ホーム > おしえてTea Cha! > 茶の効能 > 虫歯予防効果
ここから本文です。
虫歯菌(Streptococcus mutans, S. sobrinusなど)は、口腔内で増殖し、グルコシルトランスフェラーゼという酵素を分泌します。この酵素は、ショ糖から粘着性で不溶性の多糖類グルカンを生成しますが、このグルカンが菌体とともに歯の表面に付着して歯垢(プラーク)を形成します。歯垢内で、虫歯菌は糖を代謝して乳酸などの酸を生成し、この酸が歯表面のエナメル質からカルシウムを溶出することで、虫歯が進行します。
まず、茶葉には虫歯菌の生育を抑える成分として、カテキン類(文献1)・ネロリドールなどの香気成分(文献2)・高分子ポリフェノール化合物(文献3)などが含まれていることが報告されています。また、グルカン形成酵素であるグルコシルトランスフェラーゼの活性を阻害する成分としては、カテキン類(文献4)・烏龍茶ポリフェノール類(文献5)・紅茶テアフラビン類(文献6)などがあります。緑茶ポリフェノールは、虫歯菌の付着性を抑制するという報告もあります(文献7)。さらに、緑茶・紅茶抽出物は、唾液と虫歯菌のアミラーゼ活性を阻害することで、デンプンからマルトースへの分解を抑制し、虫歯菌が利用しやすい糖の形成を抑えます(文献8)。このように、茶葉ポリフェノール類は、虫歯形成の様々な過程を抑制することで、それを予防する力があるものと考えられます。これらの有効成分の化学構造を、図1に示します。
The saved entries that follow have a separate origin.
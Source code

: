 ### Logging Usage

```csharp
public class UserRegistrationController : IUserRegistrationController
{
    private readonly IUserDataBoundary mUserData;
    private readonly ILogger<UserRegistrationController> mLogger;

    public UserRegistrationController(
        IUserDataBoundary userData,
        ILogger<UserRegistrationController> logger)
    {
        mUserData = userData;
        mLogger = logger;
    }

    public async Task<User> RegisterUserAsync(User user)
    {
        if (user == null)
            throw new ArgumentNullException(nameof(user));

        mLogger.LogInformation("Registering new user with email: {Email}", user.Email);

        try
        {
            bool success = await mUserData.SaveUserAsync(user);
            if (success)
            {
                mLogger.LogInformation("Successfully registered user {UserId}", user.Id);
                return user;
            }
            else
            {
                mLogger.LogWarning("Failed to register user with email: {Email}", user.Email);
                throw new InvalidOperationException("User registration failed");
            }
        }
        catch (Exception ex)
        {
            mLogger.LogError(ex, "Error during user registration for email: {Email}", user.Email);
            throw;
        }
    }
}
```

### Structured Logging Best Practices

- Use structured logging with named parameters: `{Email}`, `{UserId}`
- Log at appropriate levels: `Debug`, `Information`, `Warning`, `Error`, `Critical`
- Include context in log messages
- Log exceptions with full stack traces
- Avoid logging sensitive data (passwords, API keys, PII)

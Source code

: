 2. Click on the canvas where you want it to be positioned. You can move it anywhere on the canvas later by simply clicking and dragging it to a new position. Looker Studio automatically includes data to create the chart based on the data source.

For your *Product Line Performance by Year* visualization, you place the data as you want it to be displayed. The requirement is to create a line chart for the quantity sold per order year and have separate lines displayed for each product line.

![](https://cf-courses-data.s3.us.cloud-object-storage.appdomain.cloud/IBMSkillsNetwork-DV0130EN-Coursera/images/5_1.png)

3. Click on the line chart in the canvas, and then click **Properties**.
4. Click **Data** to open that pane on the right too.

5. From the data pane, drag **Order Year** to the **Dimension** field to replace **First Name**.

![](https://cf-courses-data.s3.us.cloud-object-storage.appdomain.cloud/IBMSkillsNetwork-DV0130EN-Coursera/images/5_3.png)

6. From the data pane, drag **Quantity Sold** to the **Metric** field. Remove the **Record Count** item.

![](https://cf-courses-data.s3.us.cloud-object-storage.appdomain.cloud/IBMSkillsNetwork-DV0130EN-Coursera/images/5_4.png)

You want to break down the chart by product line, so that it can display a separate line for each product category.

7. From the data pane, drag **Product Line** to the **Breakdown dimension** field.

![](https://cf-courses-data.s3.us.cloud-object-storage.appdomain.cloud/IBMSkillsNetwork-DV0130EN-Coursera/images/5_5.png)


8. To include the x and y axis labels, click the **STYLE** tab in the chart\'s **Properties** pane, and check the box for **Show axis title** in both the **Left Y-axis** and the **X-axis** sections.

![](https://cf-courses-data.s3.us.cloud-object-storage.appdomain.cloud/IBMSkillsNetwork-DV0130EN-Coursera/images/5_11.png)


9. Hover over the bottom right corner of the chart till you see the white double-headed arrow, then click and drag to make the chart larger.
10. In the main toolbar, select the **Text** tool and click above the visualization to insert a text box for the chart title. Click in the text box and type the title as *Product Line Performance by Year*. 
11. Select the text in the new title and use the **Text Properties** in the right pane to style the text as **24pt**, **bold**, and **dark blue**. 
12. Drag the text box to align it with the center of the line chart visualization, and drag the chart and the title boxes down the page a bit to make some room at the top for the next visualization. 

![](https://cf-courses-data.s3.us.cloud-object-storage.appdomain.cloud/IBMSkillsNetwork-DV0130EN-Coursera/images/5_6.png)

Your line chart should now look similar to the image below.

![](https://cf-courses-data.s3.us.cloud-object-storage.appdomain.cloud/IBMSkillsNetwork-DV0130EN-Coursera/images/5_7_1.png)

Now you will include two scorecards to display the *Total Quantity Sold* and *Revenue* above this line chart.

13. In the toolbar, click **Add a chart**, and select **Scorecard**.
ところで、茶葉にはフッ素が多く含まれていることが知られており、普通の茶の煎れ方でその多くが溶出されてきます。フッ素には、CaF2様物質のエナメル表面への沈着を促進し、歯の表面を丈夫にする効果があります。
このような様々な成分と働きによる茶の虫歯予防効果は、動物実験においてもヒトの場合においても、すでに確かめられています。例えば、烏龍茶や緑茶のポリフェノール類はラットの虫歯形成を抑制しますし(文献9,10)、ある小学校で給食のあとに緑茶を飲ませたところ、児童の虫歯にかかる率が減少したという報告もあります(文献11)。茶の虫歯予防効果は、ガム等の菓子類への添加という形で、すでに実用化されています。